* Saved entries

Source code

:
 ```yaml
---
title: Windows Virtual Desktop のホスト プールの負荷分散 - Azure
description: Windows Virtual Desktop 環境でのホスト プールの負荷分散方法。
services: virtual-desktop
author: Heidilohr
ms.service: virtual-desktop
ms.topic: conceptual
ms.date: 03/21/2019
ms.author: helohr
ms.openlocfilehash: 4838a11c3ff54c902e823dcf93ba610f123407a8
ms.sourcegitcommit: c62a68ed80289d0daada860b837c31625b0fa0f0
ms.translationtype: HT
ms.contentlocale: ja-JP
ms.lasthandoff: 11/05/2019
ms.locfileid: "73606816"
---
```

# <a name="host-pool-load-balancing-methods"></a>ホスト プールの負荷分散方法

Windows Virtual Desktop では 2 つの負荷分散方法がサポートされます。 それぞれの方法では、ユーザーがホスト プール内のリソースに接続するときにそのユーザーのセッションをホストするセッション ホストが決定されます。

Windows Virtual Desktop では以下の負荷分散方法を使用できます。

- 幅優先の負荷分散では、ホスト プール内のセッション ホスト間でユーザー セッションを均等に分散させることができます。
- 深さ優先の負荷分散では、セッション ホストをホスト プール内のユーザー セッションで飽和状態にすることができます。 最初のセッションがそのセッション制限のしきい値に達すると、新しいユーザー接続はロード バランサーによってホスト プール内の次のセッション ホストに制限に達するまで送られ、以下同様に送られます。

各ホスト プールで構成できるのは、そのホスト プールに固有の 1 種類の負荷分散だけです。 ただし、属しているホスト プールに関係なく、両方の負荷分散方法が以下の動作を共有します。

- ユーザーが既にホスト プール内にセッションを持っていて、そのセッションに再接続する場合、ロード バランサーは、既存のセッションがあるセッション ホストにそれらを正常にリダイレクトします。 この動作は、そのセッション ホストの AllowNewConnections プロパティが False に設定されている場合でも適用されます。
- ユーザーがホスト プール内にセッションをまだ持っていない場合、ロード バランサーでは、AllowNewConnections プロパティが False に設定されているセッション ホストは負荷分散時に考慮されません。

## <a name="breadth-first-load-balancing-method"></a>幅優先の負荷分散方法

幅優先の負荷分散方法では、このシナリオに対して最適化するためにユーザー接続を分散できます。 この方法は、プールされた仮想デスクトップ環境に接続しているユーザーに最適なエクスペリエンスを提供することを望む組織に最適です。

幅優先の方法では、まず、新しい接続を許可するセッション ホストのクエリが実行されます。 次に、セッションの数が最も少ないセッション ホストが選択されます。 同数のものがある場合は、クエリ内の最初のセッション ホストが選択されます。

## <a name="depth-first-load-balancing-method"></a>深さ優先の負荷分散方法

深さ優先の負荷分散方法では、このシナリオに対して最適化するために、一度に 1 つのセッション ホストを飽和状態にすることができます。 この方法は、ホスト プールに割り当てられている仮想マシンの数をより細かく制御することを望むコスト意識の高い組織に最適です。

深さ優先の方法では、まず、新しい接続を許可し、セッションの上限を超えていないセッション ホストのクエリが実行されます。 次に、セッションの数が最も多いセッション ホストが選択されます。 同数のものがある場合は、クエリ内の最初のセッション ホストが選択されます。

* WHAT THIS TASK INVOLVES
Return the full data above, line for line.

* TASK SOLUTION
Source code

:
 ```yaml
---
title: Windows Virtual Desktop のホスト プールの負荷分散 - Azure
description: Windows Virtual Desktop 環境でのホスト プールの負荷分散方法。
services: virtual-desktop
author: Heidilohr
ms.service: virtual-desktop
ms.topic: conceptual
ms.date: 03/21/2019
ms.author: helohr
ms.openlocfilehash: 4838a11c3ff54c902e823dcf93ba610f123407a8
ms.sourcegitcommit: c62a68ed80289d0daada860b837c31625b0fa0f0
ms.translationtype: HT
ms.contentlocale: ja-JP
ms.lasthandoff: 11/05/2019
ms.locfileid: "73606816"
---
```

# <a name="host-pool-load-balancing-methods"></a>ホスト プールの負荷分散方法

Windows Virtual Desktop では 2 つの負荷分散方法がサポートされます。 それぞれの方法では、ユーザーがホスト プール内のリソースに接続するときにそのユーザーのセッションをホストするセッション ホストが決定されます。

Windows Virtual Desktop では以下の負荷分散方法を使用できます。

- 幅優先の負荷分散では、ホスト プール内のセッション ホスト間でユーザー セッションを均等に分散させることができます。
- 深さ優先の負荷分散では、セッション ホストをホスト プール内のユーザー セッションで飽和状態にすることができます。 最初のセッションがそのセッション制限のしきい値に達すると、新しいユーザー接続はロード バランサーによってホスト プール内の次のセッション ホストに制限に達するまで送られ、以下同様に送られます。

各ホスト プールで構成できるのは、そのホスト プールに固有の 1 種類の負荷分散だけです。 ただし、属しているホスト プールに関係なく、両方の負荷分散方法が以下の動作を共有します。

- ユーザーが既にホスト プール内にセッションを持っていて、そのセッションに再接続する場合、ロード バランサーは、既存のセッションがあるセッション ホストにそれらを正常にリダイレクトします。 この動作は、そのセッション ホストの AllowNewConnections プロパティが False に設定されている場合でも適用されます。
- ユーザーがホスト プール内にセッションをまだ持っていない場合、ロード バランサーでは、AllowNewConnections プロパティが False に設定されているセッション ホストは負荷分散時に考慮されません。

## <a name="breadth-first-load-balancing-method"></a>幅優先の負荷分散方法

幅優先の負荷分散方法では、このシナリオに対して最適化するためにユーザー接続を分散できます。 この方法は、プールされた仮想デスクトップ環境に接続しているユーザーに最適なエクスペリエンスを提供することを望む組織に最適です。

幅優先の方法では、まず、新しい接続を許可するセッション ホストのクエリが実行されます。 次に、セッションの数が最も少ないセッション ホストが選択されます。 同数のものがある場合は、クエリ内の最初のセッション ホストが選択されます。

## <a name="depth-first-load-balancing-method"></a>深さ優先の負荷分散方法

深さ優先の負荷分散方法では、このシナリオに対して最適化するために、一度に 1 つのセッション ホストを飽和状態にすることができます。 この方法は、ホスト プールに割り当てられている仮想マシンの数をより細かく制御することを望むコスト意識の高い組織に最適です。

深さ優先の方法では、まず、新しい接続を許可し、セッションの上限を超えていないセッション ホストのクエリが実行されます。 次に、セッションの数が最も多いセッション ホストが選択されます。 同数のものがある場合は、クエリ内の最初のセッション ホストが選択されます。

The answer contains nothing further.